----- Material for this task -----
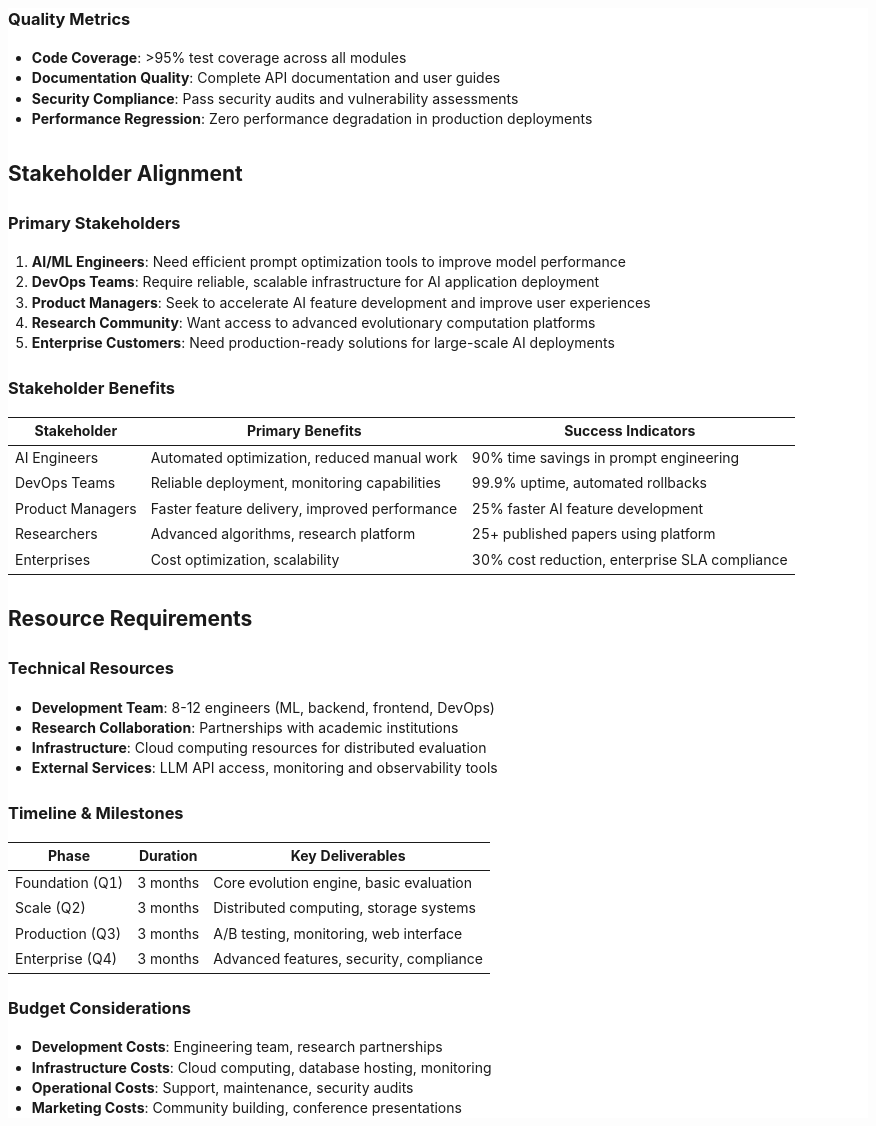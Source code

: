 ### Quality Metrics
- **Code Coverage**: >95% test coverage across all modules
- **Documentation Quality**: Complete API documentation and user guides
- **Security Compliance**: Pass security audits and vulnerability assessments
- **Performance Regression**: Zero performance degradation in production deployments

## Stakeholder Alignment

### Primary Stakeholders
1. **AI/ML Engineers**: Need efficient prompt optimization tools to improve model performance
2. **DevOps Teams**: Require reliable, scalable infrastructure for AI application deployment
3. **Product Managers**: Seek to accelerate AI feature development and improve user experiences
4. **Research Community**: Want access to advanced evolutionary computation platforms
5. **Enterprise Customers**: Need production-ready solutions for large-scale AI deployments

### Stakeholder Benefits
| Stakeholder | Primary Benefits | Success Indicators |
|-------------|------------------|-------------------|
| AI Engineers | Automated optimization, reduced manual work | 90% time savings in prompt engineering |
| DevOps Teams | Reliable deployment, monitoring capabilities | 99.9% uptime, automated rollbacks |
| Product Managers | Faster feature delivery, improved performance | 25% faster AI feature development |
| Researchers | Advanced algorithms, research platform | 25+ published papers using platform |
| Enterprises | Cost optimization, scalability | 30% cost reduction, enterprise SLA compliance |

## Resource Requirements

### Technical Resources
- **Development Team**: 8-12 engineers (ML, backend, frontend, DevOps)
- **Research Collaboration**: Partnerships with academic institutions
- **Infrastructure**: Cloud computing resources for distributed evaluation
- **External Services**: LLM API access, monitoring and observability tools

### Timeline & Milestones
| Phase | Duration | Key Deliverables |
|-------|----------|------------------|
| Foundation (Q1) | 3 months | Core evolution engine, basic evaluation |
| Scale (Q2) | 3 months | Distributed computing, storage systems |
| Production (Q3) | 3 months | A/B testing, monitoring, web interface |
| Enterprise (Q4) | 3 months | Advanced features, security, compliance |

### Budget Considerations
- **Development Costs**: Engineering team, research partnerships
- **Infrastructure Costs**: Cloud computing, database hosting, monitoring
- **Operational Costs**: Support, maintenance, security audits
- **Marketing Costs**: Community building, conference presentations
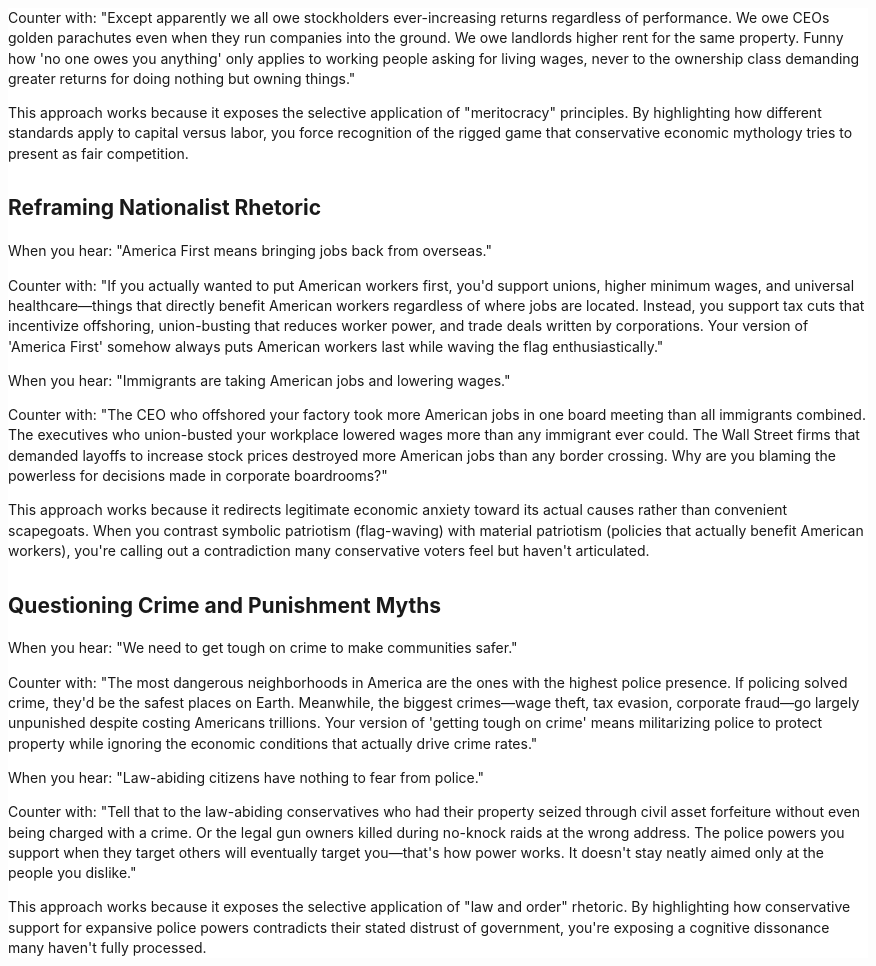 Counter with: "Except apparently we all owe stockholders ever-increasing returns regardless of performance. We owe CEOs golden parachutes even when they run companies into the ground. We owe landlords higher rent for the same property. Funny how 'no one owes you anything' only applies to working people asking for living wages, never to the ownership class demanding greater returns for doing nothing but owning things."

This approach works because it exposes the selective application of "meritocracy" principles. By highlighting how different standards apply to capital versus labor, you force recognition of the rigged game that conservative economic mythology tries to present as fair competition.

## Reframing Nationalist Rhetoric

When you hear: "America First means bringing jobs back from overseas."

Counter with: "If you actually wanted to put American workers first, you'd support unions, higher minimum wages, and universal healthcare—things that directly benefit American workers regardless of where jobs are located. Instead, you support tax cuts that incentivize offshoring, union-busting that reduces worker power, and trade deals written by corporations. Your version of 'America First' somehow always puts American workers last while waving the flag enthusiastically."

When you hear: "Immigrants are taking American jobs and lowering wages."

Counter with: "The CEO who offshored your factory took more American jobs in one board meeting than all immigrants combined. The executives who union-busted your workplace lowered wages more than any immigrant ever could. The Wall Street firms that demanded layoffs to increase stock prices destroyed more American jobs than any border crossing. Why are you blaming the powerless for decisions made in corporate boardrooms?"

This approach works because it redirects legitimate economic anxiety toward its actual causes rather than convenient scapegoats. When you contrast symbolic patriotism (flag-waving) with material patriotism (policies that actually benefit American workers), you're calling out a contradiction many conservative voters feel but haven't articulated.

## Questioning Crime and Punishment Myths

When you hear: "We need to get tough on crime to make communities safer."

Counter with: "The most dangerous neighborhoods in America are the ones with the highest police presence. If policing solved crime, they'd be the safest places on Earth. Meanwhile, the biggest crimes—wage theft, tax evasion, corporate fraud—go largely unpunished despite costing Americans trillions. Your version of 'getting tough on crime' means militarizing police to protect property while ignoring the economic conditions that actually drive crime rates."

When you hear: "Law-abiding citizens have nothing to fear from police."

Counter with: "Tell that to the law-abiding conservatives who had their property seized through civil asset forfeiture without even being charged with a crime. Or the legal gun owners killed during no-knock raids at the wrong address. The police powers you support when they target others will eventually target you—that's how power works. It doesn't stay neatly aimed only at the people you dislike."

This approach works because it exposes the selective application of "law and order" rhetoric. By highlighting how conservative support for expansive police powers contradicts their stated distrust of government, you're exposing a cognitive dissonance many haven't fully processed.
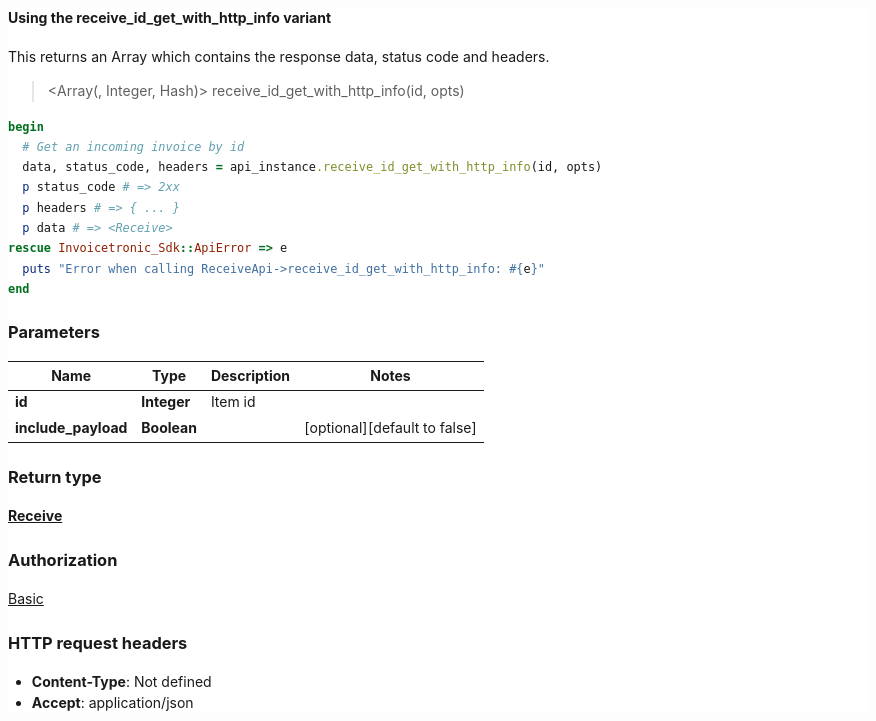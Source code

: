 #### Using the receive_id_get_with_http_info variant

This returns an Array which contains the response data, status code and headers.

> <Array(<Receive>, Integer, Hash)> receive_id_get_with_http_info(id, opts)

```ruby
begin
  # Get an incoming invoice by id
  data, status_code, headers = api_instance.receive_id_get_with_http_info(id, opts)
  p status_code # => 2xx
  p headers # => { ... }
  p data # => <Receive>
rescue Invoicetronic_Sdk::ApiError => e
  puts "Error when calling ReceiveApi->receive_id_get_with_http_info: #{e}"
end
```

### Parameters

| Name | Type | Description | Notes |
| ---- | ---- | ----------- | ----- |
| **id** | **Integer** | Item id |  |
| **include_payload** | **Boolean** |  | [optional][default to false] |

### Return type

[**Receive**](Receive.md)

### Authorization

[Basic](../README.md#Basic)

### HTTP request headers

- **Content-Type**: Not defined
- **Accept**: application/json


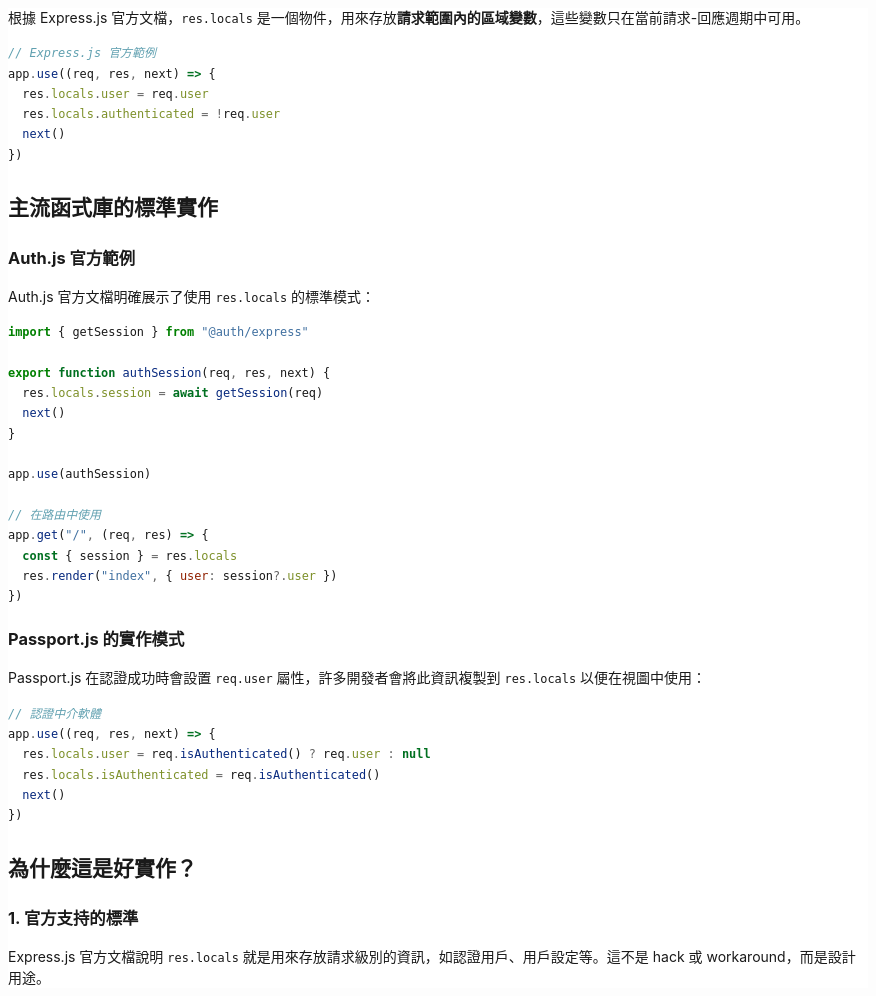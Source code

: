 根據 Express.js 官方文檔，`res.locals` 是一個物件，用來存放**請求範圍內的區域變數**，這些變數只在當前請求-回應週期中可用。

```javascript
// Express.js 官方範例
app.use((req, res, next) => {
  res.locals.user = req.user
  res.locals.authenticated = !req.user
  next()
})
```

## 主流函式庫的標準實作

### Auth.js 官方範例

Auth.js 官方文檔明確展示了使用 `res.locals` 的標準模式：

```javascript
import { getSession } from "@auth/express"

export function authSession(req, res, next) {
  res.locals.session = await getSession(req)
  next()
}

app.use(authSession)

// 在路由中使用
app.get("/", (req, res) => {
  const { session } = res.locals
  res.render("index", { user: session?.user })
})
```

### Passport.js 的實作模式

Passport.js 在認證成功時會設置 `req.user` 屬性，許多開發者會將此資訊複製到 `res.locals` 以便在視圖中使用：

```javascript
// 認證中介軟體
app.use((req, res, next) => {
  res.locals.user = req.isAuthenticated() ? req.user : null
  res.locals.isAuthenticated = req.isAuthenticated()
  next()
})
```

## 為什麼這是好實作？

### 1. 官方支持的標準

Express.js 官方文檔說明 `res.locals` 就是用來存放請求級別的資訊，如認證用戶、用戶設定等。這不是 hack 或 workaround，而是設計用途。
-----
◆ Work instruction
Gather every line from the entries above where the word "user" appears, and copy them.

◆ Response to this exercise
- **Documentation Quality**: Complete API documentation and user guides
3. **Product Managers**: Seek to accelerate AI feature development and improve user experiences
  res.locals.user = req.user
  res.locals.authenticated = !req.user
  res.render("index", { user: session?.user })
Passport.js 在認證成功時會設置 `req.user` 屬性，許多開發者會將此資訊複製到 `res.locals` 以便在視圖中使用：
  res.locals.user = req.isAuthenticated() ? req.user : null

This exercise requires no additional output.